A large contributor to the overall cesarean section rate is the category of elective repeat cesarean sections, because the overall number of trials of labor after cesarean section is very low. Although, rates of vaginal birth after cesarean have fluctuated markedly over the past two decades, currently, women who attempt a trial of labor after cesarean delivery have a 60–80% success rate. Several factors have contributed to these outcomes. These include Craigin’s dictum, “once a cesarean, always a cesarean,” [7] the ACOG practice bulletin that allows elective cesarean delivery upon maternal request, and the document that states in order for a patient to attempt a trial of labor, anesthesia and surgical capabilities must be “immediately available,” [8, 9] and the medicolegal climate. However, in a push toward increasing the VBAC rates for eligible women, several payers (Government and Private) adjusted the payments for cesarean sections and vaginal deliveries according to patients’ eligibility for trials of labor and successful VBAC, hoping to maximize this option for management of a patient’s birth [10].

Roberts et al. [11] published the results of a survey of 227 Obstetric Care Hospitals regarding the availability of VBAC services after ACOG’s statements regarding the need for having obstetrical emergency services readily available. The average number of deliveries per hospital was 811 per year. Approximately two-third of the hospitals (154 of the 224 responding hospitals) did not change their VBAC policy regardless of any “external” factors, including ACOG statements. However, one-third of the responding hospitals (68/229) had discontinued offering VBACs due to external factors, including the ACOG statements. Thus, the women receiving care in such facilities would be prevented from having this option, and unfortunately, many of these facilities were in remote and underserved areas.

Whenever a patient wishes to attempt a trial of labor, in order to achieve a VBAC, she should be made aware of the risks and complications of this plan. The discussion should include the risk of possible harm to mother and baby (uterine rupture, hemorrhage, injury to adjacent organs, severe fetal hypoxia or death). Additionally, the mother should be informed about the likelihood of success in this clinical setting.
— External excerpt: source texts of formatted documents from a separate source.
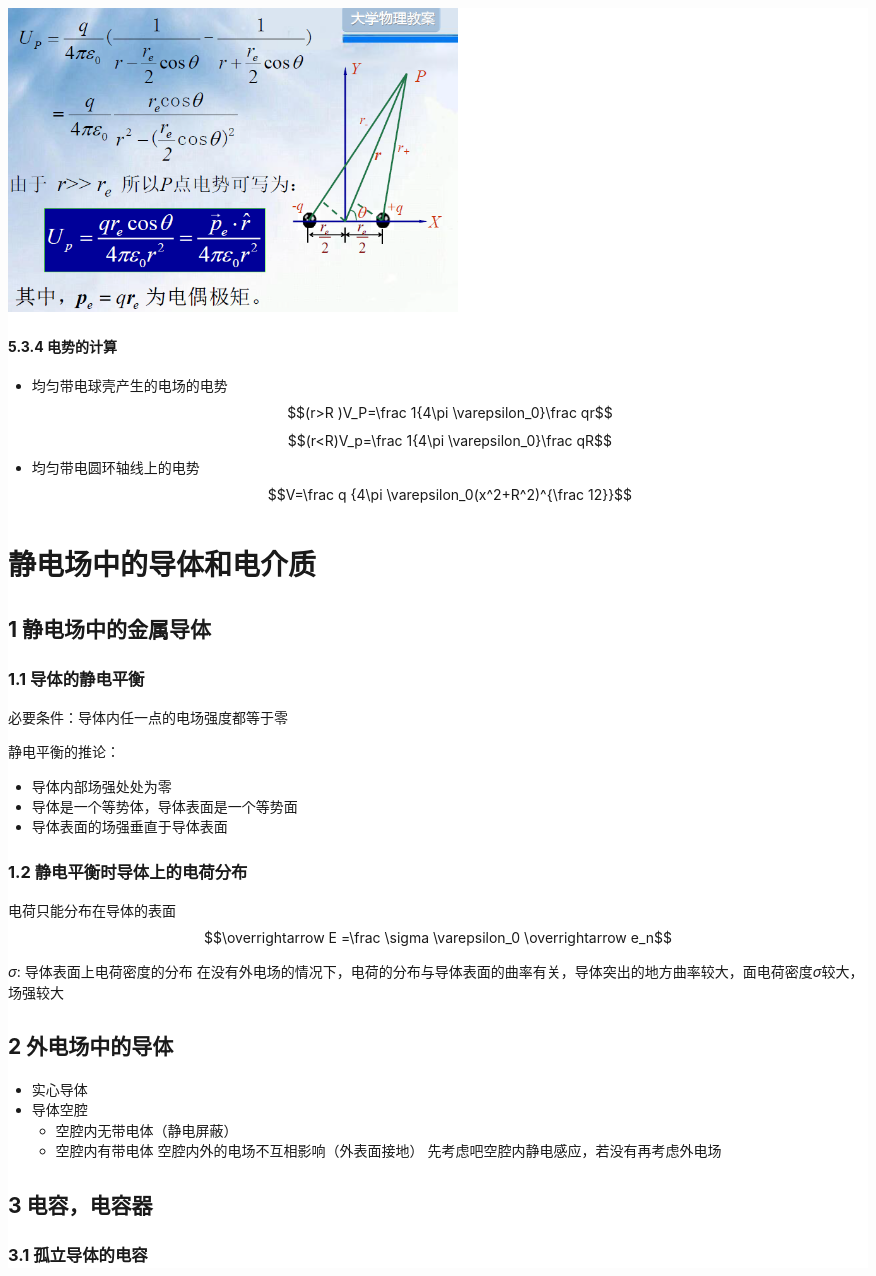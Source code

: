 <img src="assets/physics/file-20241030192930504.png" width=450>

#### 5.3.4 电势的计算
- 均匀带电球壳产生的电场的电势
$$(r>R )V_P=\frac 1{4\pi \varepsilon_0}\frac qr$$
$$(r<R)V_p=\frac 1{4\pi \varepsilon_0}\frac qR$$
- 均匀带电圆环轴线上的电势
$$V=\frac q {4\pi \varepsilon_0(x^2+R^2)^{\frac 12}}$$

# 静电场中的导体和电介质
## 1 静电场中的金属导体
### 1.1 导体的静电平衡
 必要条件：导体内任一点的电场强度都等于零

 静电平衡的推论：
 - 导体内部场强处处为零
 - 导体是一个等势体，导体表面是一个等势面
 - 导体表面的场强垂直于导体表面
### 1.2 静电平衡时导体上的电荷分布
电荷只能分布在导体的表面
$$\overrightarrow E =\frac \sigma \varepsilon_0 \overrightarrow e_n$$

$\sigma$: 导体表面上电荷密度的分布
在没有外电场的情况下，电荷的分布与导体表面的曲率有关，导体突出的地方曲率较大，面电荷密度$\sigma$较大，场强较大
## 2 外电场中的导体
- 实心导体
- 导体空腔
	- 空腔内无带电体（静电屏蔽）
	- 空腔内有带电体
		空腔内外的电场不互相影响（外表面接地）
		先考虑吧空腔内静电感应，若没有再考虑外电场
## 3 电容，电容器
### 3.1 孤立导体的电容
We published our findings regarding the effect, if any, of the extent of cervical dilation at cesarean delivery upon the subsequent VBAC rate [12]. Relevant records of the index pregnancy (Group 1) were reviewed for maximum cervical dilation at cesarean delivery and compared to the VBAC success rate of these patients in the subsequent pregnancy (Group 2). Of the 1917 patients, if the indication for a cesarean section in Group 1 was malpresentation, non-reassuring fetal heart rate tracing, and arrest disorder, the overall success rate of a subsequent VBAC was approximately 71%. However, in the subset of patients who had undergone the original cesarean section for arrest of descent (after achieving full dilation), the success rate was statistically significantly lower, being only 13%. Thus, patients who attempt a VBAC should be counseled about their reduced rates of a successful VBAC in situations where the prior cesarean delivery occurred when she was fully dilated.

2.3. Higher order cesarean sections

One of the known consequences of a patient undergoing a cesarean section delivery is the higher than baseline rate that she will undergo a repeat cesarean section, either as a scheduled repeat or after a failed trial of labor. If patients choose to have more than three subsequent cesarean deliveries, there is a greater likelihood of serious morbidity to the mother and baby. Higher order cesarean sections have variously been described as >3 or >4 such procedures. Some investigators have described increased intraoperative and postoperative morbidity in these cases, whereas others have not found any increase in complications [13, 14, 15, 16]. The complications included increased rates of hemorrhage, injury to adjacent organs, blood transfusions, longer hospital stays, and peripartum hysterectomies.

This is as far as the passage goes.